Why Use Infrared Thermography in Buildings?

Buildings account for a substantial share of total energy consumption in developed economies, and a large proportion of that energy is wasted through poorly insulated walls, leaky windows, and undetected moisture damage. Infrared (IR) thermography provides a fast, non-destructive method to visualise surface temperature differences that reveal these hidden problems — without drilling, probing, or dismantling fabric.

How Building Thermography Works

An IR camera captures the infrared radiation emitted by building surfaces and converts it into a false-colour thermal image called a thermogram. Areas of anomalous surface temperature indicate a departure from expected thermal behaviour:

  • Cold spots on interior walls in winter suggest missing or degraded insulation, or a thermal bridge where a structural element bypasses the insulation layer.
  • Warm spots on exterior walls in winter indicate heat leaking outward — useful for confirming air leakage pathways when combined with a blower-door test.
  • Elevated moisture content changes the thermal capacitance and conductance of a wall or ceiling, creating characteristic thermal patterns detectable by IR.

Active vs. Passive Thermography

Building diagnostics primarily uses passive thermography — the natural temperature difference between inside (heated) and outside (cold) provides the thermal driving force. This is why building surveys are most effective:

  • In cold weather (outside temperature at least 10°C lower than inside).
  • At night or on overcast days (direct sunlight heats surfaces unevenly, masking defects).
  • After the building has been in a stable thermal state for several hours.

Active thermography applies an external heat source (flashes, hot air, or induction heating) to stimulate a thermal response. It is more common in industrial NDT (non-destructive testing) applications such as detecting delamination in composite panels or voids in concrete.

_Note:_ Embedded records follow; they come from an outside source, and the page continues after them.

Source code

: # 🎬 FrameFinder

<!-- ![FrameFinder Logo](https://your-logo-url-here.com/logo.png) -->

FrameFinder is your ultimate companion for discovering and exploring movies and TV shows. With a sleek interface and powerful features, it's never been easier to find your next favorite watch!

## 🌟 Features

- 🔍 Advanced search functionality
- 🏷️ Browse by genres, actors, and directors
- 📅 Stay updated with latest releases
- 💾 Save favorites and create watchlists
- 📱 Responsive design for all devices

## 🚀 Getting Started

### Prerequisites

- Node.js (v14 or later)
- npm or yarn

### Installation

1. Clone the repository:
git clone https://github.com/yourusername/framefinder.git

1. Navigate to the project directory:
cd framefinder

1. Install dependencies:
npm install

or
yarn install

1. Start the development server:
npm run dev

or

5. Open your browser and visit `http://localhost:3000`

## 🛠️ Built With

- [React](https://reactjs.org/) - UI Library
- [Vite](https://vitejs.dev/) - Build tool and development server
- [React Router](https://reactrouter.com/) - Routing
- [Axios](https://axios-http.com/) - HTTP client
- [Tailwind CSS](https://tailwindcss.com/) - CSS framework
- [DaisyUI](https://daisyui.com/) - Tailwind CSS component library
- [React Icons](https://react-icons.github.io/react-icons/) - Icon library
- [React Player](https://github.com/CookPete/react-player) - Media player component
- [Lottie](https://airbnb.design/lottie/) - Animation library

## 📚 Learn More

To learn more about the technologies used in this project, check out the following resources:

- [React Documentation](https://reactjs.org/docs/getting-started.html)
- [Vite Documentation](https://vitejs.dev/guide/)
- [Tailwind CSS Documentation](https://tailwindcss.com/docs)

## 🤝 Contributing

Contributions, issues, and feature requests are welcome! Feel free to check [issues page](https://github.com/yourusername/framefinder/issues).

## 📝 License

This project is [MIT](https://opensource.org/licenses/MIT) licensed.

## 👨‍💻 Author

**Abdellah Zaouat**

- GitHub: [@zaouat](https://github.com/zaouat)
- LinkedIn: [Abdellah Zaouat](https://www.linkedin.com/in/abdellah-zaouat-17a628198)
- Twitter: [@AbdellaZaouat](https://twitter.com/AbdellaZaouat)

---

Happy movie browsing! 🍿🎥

Key Defects Detectable by IR Thermography

1. Insulation Voids and Gaps

Missing, compressed, or damaged insulation creates cold zones on the interior wall surface in winter. Blown-in insulation can settle over time, leaving the top of a cavity uninsulated. Thermography reveals these patterns clearly.

2. Thermal Bridges

Structural elements such as concrete columns, steel lintels, and masonry tie-beams that penetrate the insulation layer create linear or point thermal bridges. These appear as cool streaks or spots on interior surfaces and can be significant sources of heat loss and condensation risk.

3. Air Leakage

When combined with a pressurisation test (blower door), thermography maps exactly where air is infiltrating or exfiltrating. Moving air carries heat; air leakage paths show as localised cold or warm anomalies depending on direction of airflow and season.

4. Moisture and Water Ingress

Wet materials have different thermal behaviour from dry ones. Moisture in walls, flat roofs, and floors creates characteristic cool patches (evaporative cooling) during daytime and warm patches (thermal mass retention) at night.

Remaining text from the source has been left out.